→ WORK INSTRUCTION: Each line of the material holding the word "자동으로" must be identified and copied.
──────── PROVIDED RECORDS
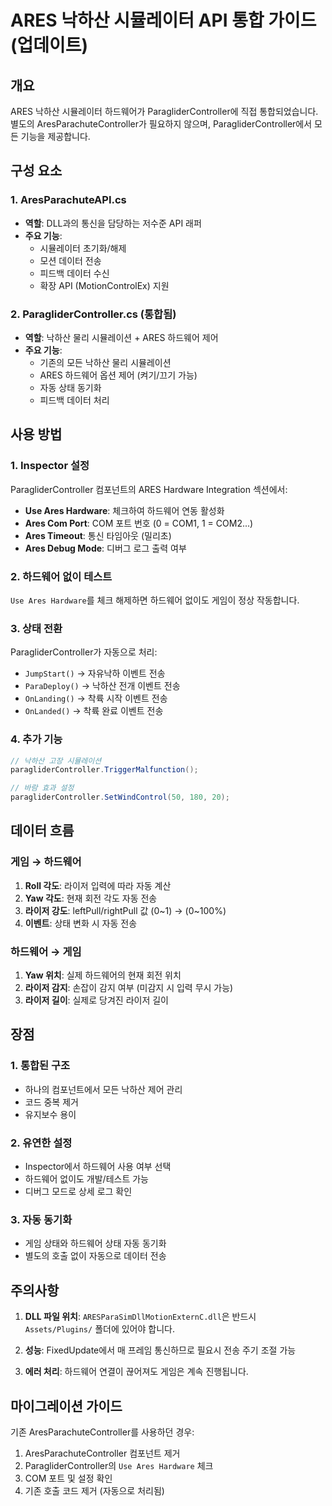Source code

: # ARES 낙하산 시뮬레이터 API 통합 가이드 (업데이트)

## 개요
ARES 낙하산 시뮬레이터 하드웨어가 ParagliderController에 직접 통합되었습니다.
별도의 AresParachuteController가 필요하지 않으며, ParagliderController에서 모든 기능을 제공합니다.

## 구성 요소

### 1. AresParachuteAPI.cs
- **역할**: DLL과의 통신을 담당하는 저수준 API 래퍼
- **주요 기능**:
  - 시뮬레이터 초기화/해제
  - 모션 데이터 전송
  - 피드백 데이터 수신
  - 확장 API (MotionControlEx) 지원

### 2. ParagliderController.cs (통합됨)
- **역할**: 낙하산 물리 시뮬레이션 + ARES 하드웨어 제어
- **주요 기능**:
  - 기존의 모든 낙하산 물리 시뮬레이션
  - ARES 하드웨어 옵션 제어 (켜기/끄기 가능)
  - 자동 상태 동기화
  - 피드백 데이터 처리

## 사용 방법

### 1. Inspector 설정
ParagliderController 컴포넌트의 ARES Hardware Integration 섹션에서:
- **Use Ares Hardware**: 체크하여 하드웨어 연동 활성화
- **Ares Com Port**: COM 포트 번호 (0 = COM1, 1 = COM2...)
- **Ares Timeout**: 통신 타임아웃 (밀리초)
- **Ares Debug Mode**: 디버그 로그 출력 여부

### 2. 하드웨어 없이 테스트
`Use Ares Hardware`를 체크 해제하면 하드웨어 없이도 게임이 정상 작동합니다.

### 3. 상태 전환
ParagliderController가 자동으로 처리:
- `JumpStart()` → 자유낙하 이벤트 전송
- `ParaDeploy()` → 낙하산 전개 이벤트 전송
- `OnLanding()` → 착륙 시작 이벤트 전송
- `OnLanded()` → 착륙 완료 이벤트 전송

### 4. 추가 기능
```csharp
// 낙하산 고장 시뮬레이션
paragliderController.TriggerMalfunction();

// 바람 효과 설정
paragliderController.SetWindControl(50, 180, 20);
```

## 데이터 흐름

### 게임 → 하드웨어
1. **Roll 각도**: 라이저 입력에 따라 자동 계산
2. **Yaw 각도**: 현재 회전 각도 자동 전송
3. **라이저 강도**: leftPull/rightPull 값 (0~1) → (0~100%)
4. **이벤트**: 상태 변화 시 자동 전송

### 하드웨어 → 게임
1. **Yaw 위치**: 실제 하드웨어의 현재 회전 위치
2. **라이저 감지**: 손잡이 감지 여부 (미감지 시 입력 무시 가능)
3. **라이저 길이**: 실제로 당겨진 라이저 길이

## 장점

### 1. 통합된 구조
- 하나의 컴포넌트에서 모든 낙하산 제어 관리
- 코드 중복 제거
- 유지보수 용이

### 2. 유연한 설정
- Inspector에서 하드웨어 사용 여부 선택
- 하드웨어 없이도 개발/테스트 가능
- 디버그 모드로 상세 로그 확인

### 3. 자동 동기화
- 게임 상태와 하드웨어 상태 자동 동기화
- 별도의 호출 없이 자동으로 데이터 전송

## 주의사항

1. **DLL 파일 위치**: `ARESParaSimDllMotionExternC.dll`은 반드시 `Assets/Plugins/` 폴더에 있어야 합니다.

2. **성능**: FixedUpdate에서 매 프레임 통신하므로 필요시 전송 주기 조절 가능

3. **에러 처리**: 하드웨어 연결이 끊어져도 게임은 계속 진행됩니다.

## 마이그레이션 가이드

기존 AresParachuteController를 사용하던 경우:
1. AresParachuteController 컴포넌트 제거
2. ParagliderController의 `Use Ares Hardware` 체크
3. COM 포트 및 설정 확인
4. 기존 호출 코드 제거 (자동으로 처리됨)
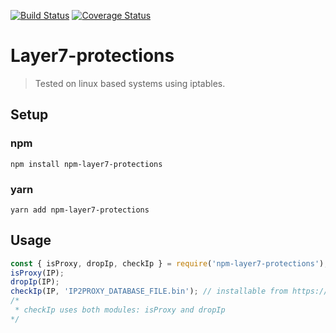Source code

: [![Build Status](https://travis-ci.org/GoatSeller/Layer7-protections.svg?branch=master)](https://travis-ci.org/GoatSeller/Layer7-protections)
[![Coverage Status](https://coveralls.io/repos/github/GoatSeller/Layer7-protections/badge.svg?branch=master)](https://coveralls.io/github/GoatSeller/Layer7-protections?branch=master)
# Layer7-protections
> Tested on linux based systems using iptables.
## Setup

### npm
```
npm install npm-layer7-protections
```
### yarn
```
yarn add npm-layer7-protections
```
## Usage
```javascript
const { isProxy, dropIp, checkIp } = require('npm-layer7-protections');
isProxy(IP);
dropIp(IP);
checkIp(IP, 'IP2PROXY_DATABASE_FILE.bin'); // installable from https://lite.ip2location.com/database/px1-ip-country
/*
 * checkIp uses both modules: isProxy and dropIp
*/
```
────────────────
→ OUTPUT OF THE EXERCISE:
ParagliderController가 자동으로 처리:
- 별도의 호출 없이 자동으로 데이터 전송
4. 기존 호출 코드 제거 (자동으로 처리됨)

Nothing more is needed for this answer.